For many of the prediction measures, the optimal prediction on the training data is the empirical frequency. Thus, making a point estimate can be interpreted as learning a probability. However, the empirical frequency is typically not a good estimate of the probability of new cases; just because an agent has not observed some value of a variable does not mean that the value should be assigned a probability of zero. A probability of zero means that the value is impossible.

Typically, we do not have data without any prior knowledge. There is typically a great deal of knowledge about a domain, either in the meaning of the symbols or in experience with similar examples that can be used to improve predictions.

A standard way both to solve the zero-probability problem and to take prior knowledge into account is to use a pseudocount or prior count for each value to which the training data is added.

Suppose there is a binary feature Y, and an agent has observed n0 cases where Y=0 and n1 cases where Y=1. The agent can use a pseudocount c0 ≥ 0 for Y=0 and a pseudocount c1 ≥ 0 for Y=1 and estimate the probability as

P(Y=1)=(n1+c1)/(n0+c0+n1+c1).

This takes into account both the data and the prior knowledge. This formula can be justified in terms of a prior on the parameters (see Section 7.8). Choosing pseudocounts is part of designing the learner.

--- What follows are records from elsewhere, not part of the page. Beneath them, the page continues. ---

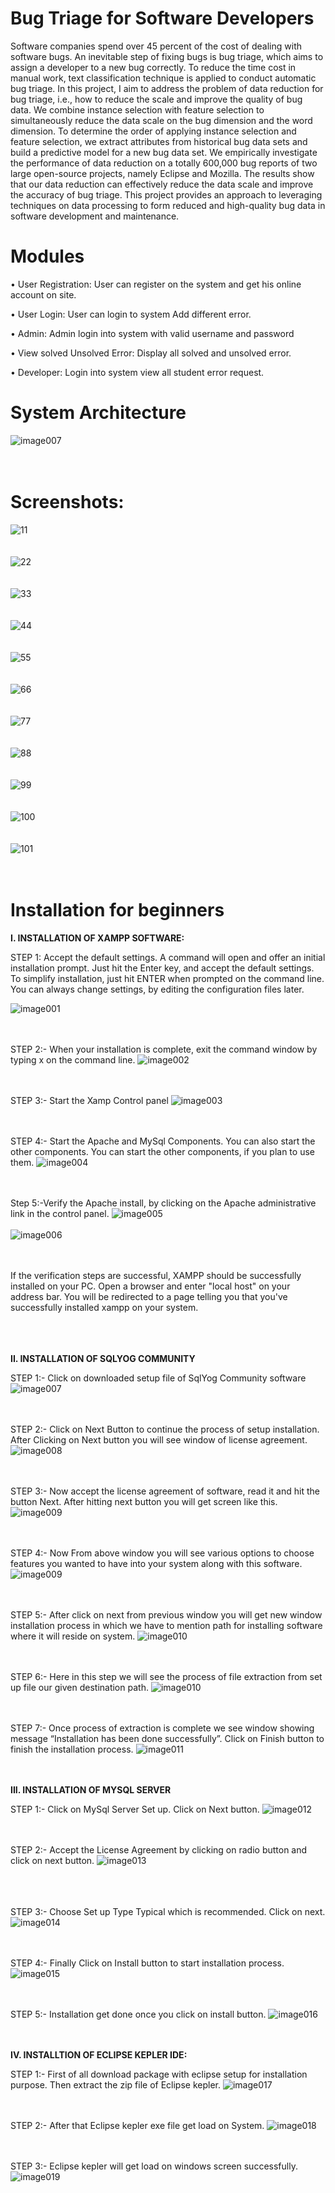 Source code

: # Bug Triage for Software Developers 
Software companies spend over 45 percent of the cost of dealing with software bugs. An inevitable step of fixing bugs is bug triage, which aims to assign a developer to a new bug correctly. To reduce the time cost in manual work, text classification technique is  applied to conduct automatic bug triage. In this project, I aim to address the problem of data reduction for bug triage, i.e., how to reduce the scale and improve the quality of bug data. We combine instance selection with feature selection to simultaneously reduce the data scale on the bug dimension and the word dimension. To determine the order of applying instance selection and feature selection, we extract attributes from historical bug data sets and build a predictive model for a new bug data set. We empirically investigate the performance of data reduction on a totally 600,000 bug reports of two large open-source projects, namely Eclipse and Mozilla. The results show that our data reduction can effectively reduce the data scale and improve the accuracy of bug triage. This project provides an approach to leveraging techniques on data processing to form reduced and high-quality bug data in software development and maintenance.

# Modules

•	User Registration: User can register on the system and get his online account on site.

•	User Login: User can login to system Add different error.

•	Admin: Admin login into system with valid username and password 

•	View solved Unsolved Error: Display all solved and unsolved error.

•	Developer: Login into system view all student error request.

# System Architecture
![image007](https://user-images.githubusercontent.com/29123936/74333576-3665fd00-4dbe-11ea-9d9c-4db366433a25.jpg)
<br/><br/><br/>


# Screenshots:
![11](https://user-images.githubusercontent.com/29123936/74334175-6e217480-4dbf-11ea-85c6-ef629abe7f4a.png)<br/><br/><br/>
![22](https://user-images.githubusercontent.com/29123936/74334178-6f52a180-4dbf-11ea-85da-9262b1e769ad.png)<br/><br/><br/>
![33](https://user-images.githubusercontent.com/29123936/74334182-7083ce80-4dbf-11ea-9289-f11ba92c70b5.png)<br/><br/><br/>
![44](https://user-images.githubusercontent.com/29123936/74334184-71b4fb80-4dbf-11ea-9a51-01ce24eeea99.png)<br/><br/><br/>
![55](https://user-images.githubusercontent.com/29123936/74334185-724d9200-4dbf-11ea-9f4f-c17ee85b8367.png)<br/><br/><br/>
![66](https://user-images.githubusercontent.com/29123936/74334190-737ebf00-4dbf-11ea-92aa-bcbb480f6a11.png)<br/><br/><br/>
![77](https://user-images.githubusercontent.com/29123936/74334192-74175580-4dbf-11ea-9e5b-5c81d54a6d1b.png)<br/><br/><br/>
![88](https://user-images.githubusercontent.com/29123936/74334196-74afec00-4dbf-11ea-931a-f62c7bc7ee3b.png)<br/><br/><br/>
![99](https://user-images.githubusercontent.com/29123936/74334199-75488280-4dbf-11ea-812a-38bd92459986.png)<br/><br/><br/>
![100](https://user-images.githubusercontent.com/29123936/74334201-75e11900-4dbf-11ea-9edc-e0359e3274d9.png)<br/><br/><br/>
![101](https://user-images.githubusercontent.com/29123936/74334202-7679af80-4dbf-11ea-8d14-af537193da86.png)<br/><br/><br/>


# Installation for beginners

<b>I. INSTALLATION OF XAMPP SOFTWARE: </b>

STEP 1: Accept the default settings. A command will open and offer an initial installation prompt. Just hit the Enter key, and accept the default settings. To simplify installation, just hit ENTER when prompted on the command line. You can always change settings, by editing the configuration files later.

![image001](https://user-images.githubusercontent.com/29123936/74317724-ec6f1e00-4da1-11ea-85cb-abbb34f375b8.png)
<br/><br/><br/>

STEP 2:- When your installation is complete, exit the command window by typing x on the command line.
![image002](https://user-images.githubusercontent.com/29123936/74317730-ee38e180-4da1-11ea-925b-f446c8b748c0.png)
<br/><br/><br/>

STEP 3:- Start the Xamp Control panel
![image003](https://user-images.githubusercontent.com/29123936/74317733-eed17800-4da1-11ea-8c2e-62bffd7cae38.png)
<br/><br/><br/>

STEP 4:- Start the Apache and MySql Components. You can also start the other components. You can start the other components, if you plan to use them.
![image004](https://user-images.githubusercontent.com/29123936/74317735-f002a500-4da1-11ea-962c-0e97ba5e5969.png)
<br/><br/><br/>

Step 5:-Verify the Apache install, by clicking on the Apache administrative link in the control panel.
![image005](https://user-images.githubusercontent.com/29123936/74317738-f133d200-4da1-11ea-8dd7-594582e1eec7.png)
<br/><br/>
![image006](https://user-images.githubusercontent.com/29123936/74317743-f1cc6880-4da1-11ea-9f46-459696e251e8.png)
<br/><br/><br/>

If the verification steps are successful, XAMPP should be successfully installed on your PC. Open a browser and enter "local host" on your address bar. You will be redirected to a page telling you that you've successfully installed xampp on your system.
<br/><br/><br/><br/>

<b>II. INSTALLATION OF SQLYOG COMMUNITY</b> 

STEP 1:- Click on downloaded setup file of SqlYog Community software
![image007](https://user-images.githubusercontent.com/29123936/74317745-f264ff00-4da1-11ea-9834-1c0aae2b3798.png)
<br/><br/><br/>

STEP 2:- Click on Next Button to continue the process of setup installation. After Clicking on Next button you will see window of license agreement.
![image008](https://user-images.githubusercontent.com/29123936/74317746-f2fd9580-4da1-11ea-973b-38169ed7a075.png)
<br/><br/><br/>

STEP 3:- Now accept the license agreement of software, read it and hit the button Next. After hitting next button you will get screen like this.
![image009](https://user-images.githubusercontent.com/29123936/74317749-f3962c00-4da1-11ea-93ff-02b3fdab1680.png)
<br/><br/><br/>

STEP 4:- Now From above window you will see various options to choose features you wanted to have into your system along with this software.
![image009](https://user-images.githubusercontent.com/29123936/74317749-f3962c00-4da1-11ea-93ff-02b3fdab1680.png)
<br/><br/><br/>


STEP 5:- After click on next from previous window you will get new window installation process in which we have to mention path for installing software where it will reside on system.
![image010](https://user-images.githubusercontent.com/29123936/74317750-f42ec280-4da1-11ea-8977-19e0f0f71bb2.png)
<br/><br/><br/>


STEP 6:- Here in this step we will see the process of file extraction from set up file our given destination path.
![image010](https://user-images.githubusercontent.com/29123936/74317750-f42ec280-4da1-11ea-8977-19e0f0f71bb2.png)
<br/><br/><br/>



STEP 7:- Once process of extraction is complete we see window showing message “Installation has been done successfully”. Click on Finish button to finish the installation process.
![image011](https://user-images.githubusercontent.com/29123936/74317752-f4c75900-4da1-11ea-9f4b-4103df3e3922.png)
<br/><br/><br/>



<b>III. INSTALLATION OF MYSQL SERVER </b>

STEP 1:- Click on MySql Server Set up. Click on Next button.
![image012](https://user-images.githubusercontent.com/29123936/74317754-f55fef80-4da1-11ea-915a-4816cb7fbf86.png)
<br/><br/><br/>


STEP 2:- Accept the License Agreement by clicking on radio button and click on next button.
![image013](https://user-images.githubusercontent.com/29123936/74317756-f6911c80-4da1-11ea-836b-d87dfbc34d95.png)
<br/><br/><br/></br>




STEP 3:- Choose Set up Type Typical which is recommended. Click on next.
![image014](https://user-images.githubusercontent.com/29123936/74317759-f7c24980-4da1-11ea-89f4-c0ccc2dd0449.png)
<br/><br/><br/>


STEP 4:- Finally Click on Install button to start installation process.
![image015](https://user-images.githubusercontent.com/29123936/74317760-f85ae000-4da1-11ea-949e-18034157db5a.png)
<br/><br/><br/>




STEP 5:- Installation get done once you click on install button.
![image016](https://user-images.githubusercontent.com/29123936/74317763-f8f37680-4da1-11ea-8777-3b9bcf2c1c0f.png)
<br/><br/><br/>

<b>IV. INSTALLTION OF ECLIPSE KEPLER IDE:</b>

STEP 1:- First of all download package with eclipse setup for installation purpose. Then extract the zip file of Eclipse kepler.
![image017](https://user-images.githubusercontent.com/29123936/74317765-fa24a380-4da1-11ea-889c-38d9c3957911.png)
<br/><br/><br/>

STEP 2:- After that Eclipse kepler exe file get load on System.
![image018](https://user-images.githubusercontent.com/29123936/74317767-fb55d080-4da1-11ea-9176-50e29554b56f.png)
<br/><br/><br/>

STEP 3:- Eclipse kepler will get load on windows screen successfully.
![image019](https://user-images.githubusercontent.com/29123936/74317789-014bb180-4da2-11ea-97a0-bcf1cc14a8c6.png)
<br/><br/><br/>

More generally, suppose Y has domain {y1,...,yk}. The agent starts with a pseudocount ci for each yi. These counts are chosen before the agent has seen any of the data. Suppose the agent observes some training examples, where ni is the number of data points with Y=yi. It can then use

P(Y=yi)=(ci+ni)/(∑i' ci'+ni').

To determine the pseudocounts, consider the question, "How much more should an agent believe yi if it had seen one example with yi true than if it had seen no examples with yi true?" If, with no examples of yi true, the agent believes that yi is impossible, ci should be zero. If not, the ratio chosen in answer to that question should be equal to the ratio (1+ci):ci. If the pseudocount is 1, a value that has been seen once would be twice as likely as one that has been seen no times. If the pseudocount is 10, a value observed once would be 10% more likely than a value observed no times. If the pseudocount is 0.1, a value observed once would be 11 times more likely than a value observed no times. If there is no reason to choose one value in the domain of Y over another, all of the values of ci should be equal.

If there is no prior knowledge, Laplace(1812) suggested that it is reasonable to set ci=1. See Section 7.8 for a justification of why this may be reasonable. We will see examples where it is not appropriate, however.

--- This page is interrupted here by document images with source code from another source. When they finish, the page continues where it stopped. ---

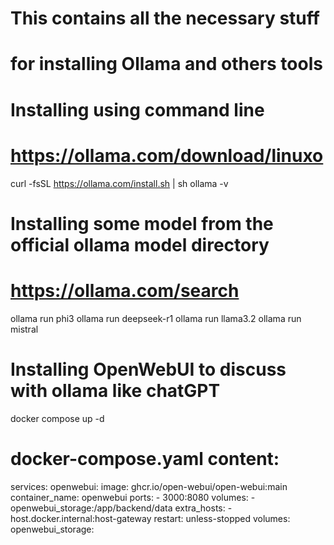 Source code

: # This contains all the necessary stuff
# for installing Ollama and others tools

# Installing using command line
# https://ollama.com/download/linuxo
curl -fsSL https://ollama.com/install.sh | sh
ollama -v

# Installing some model from the official ollama model directory
# https://ollama.com/search
ollama run phi3
ollama run deepseek-r1
ollama run llama3.2
ollama run mistral

# Installing OpenWebUI to discuss with ollama like chatGPT
docker compose up -d
# docker-compose.yaml content:
services:
  openwebui:
    image: ghcr.io/open-webui/open-webui:main
    container_name: openwebui
    ports:
      - 3000:8080
    volumes:
      - openwebui_storage:/app/backend/data
    extra_hosts:
      - host.docker.internal:host-gateway
    restart: unless-stopped
 volumes:
   openwebui_storage: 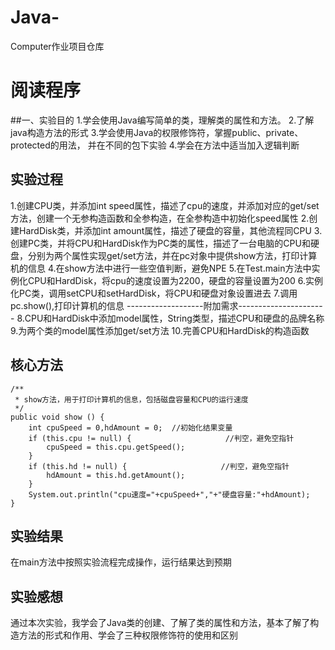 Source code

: # Java-
Computer作业项目仓库
# 阅读程序
##一、实验目的
 1.学会使用Java编写简单的类，理解类的属性和方法。
 2.了解java构造方法的形式
 3.学会使用Java的权限修饰符，掌握public、private、protected的用法， 并在不同的包下实验
 4.学会在方法中适当加入逻辑判断
## 实验过程
 1.创建CPU类，并添加int speed属性，描述了cpu的速度，并添加对应的get/set方法，创建一个无参构造函数和全参构造，在全参构造中初始化speed属性
 2.创建HardDisk类，并添加int amount属性，描述了硬盘的容量，其他流程同CPU
 3.创建PC类，并将CPU和HardDisk作为PC类的属性，描述了一台电脑的CPU和硬盘，分别为两个属性实现get/set方法，并在pc对象中提供show方法，打印计算机的信息
 4.在show方法中进行一些空值判断，避免NPE
 5.在Test.main方法中实例化CPU和HardDisk，将cpu的速度设置为2200，硬盘的容量设置为200
 6.实例化PC类，调用setCPU和setHardDisk，将CPU和硬盘对象设置进去
 7.调用pc.show(),打印计算机的信息
 -------------------附加需求----------------------
 8.CPU和HardDisk中添加model属性，String类型，描述CPU和硬盘的品牌名称
 9.为两个类的model属性添加get/set方法
 10.完善CPU和HardDisk的构造函数
## 核心方法
 	/**
	 * show方法，用于打印计算机的信息，包括磁盘容量和CPU的运行速度
	 */
	public void show () {
		int cpuSpeed = 0,hdAmount = 0;  //初始化结果变量
		if (this.cpu != null) {                     //判空，避免空指针
			cpuSpeed = this.cpu.getSpeed();
		}
		if (this.hd != null) {                     //判空，避免空指针
			hdAmount = this.hd.getAmount();
		}
		System.out.println("cpu速度="+cpuSpeed+","+"硬盘容量:"+hdAmount);
	}
## 实验结果
 在main方法中按照实验流程完成操作，运行结果达到预期
## 实验感想
 通过本次实验，我学会了Java类的创建、了解了类的属性和方法，基本了解了构造方法的形式和作用、学会了三种权限修饰符的使用和区别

The same idea can be used to learn a conditional probability distribution. To estimate a conditional distribution, P(Y|X), of variable Y conditioned on variable(s) X, the agent can maintain a count for each pair of a value for Y and a value for X. Suppose cij is a non-negative number that will be used as a pseudocount for Y=yi ∧X=xj. Suppose nij is the number of observed cases of Y=yi ∧X=xj. The agent can use

P(Y=yi|X=xj)=(cij+nij)/(∑i' ci'j+ni'j),

but this does not work well when the denominator is small, which occurs when some values of X are rare. When X has structure - for example, when it is composed of other variables - it is often the case that some assignments to X are very rare or even do not appear in the training data. In these cases, the learner must use other methods that are discussed in this chapter.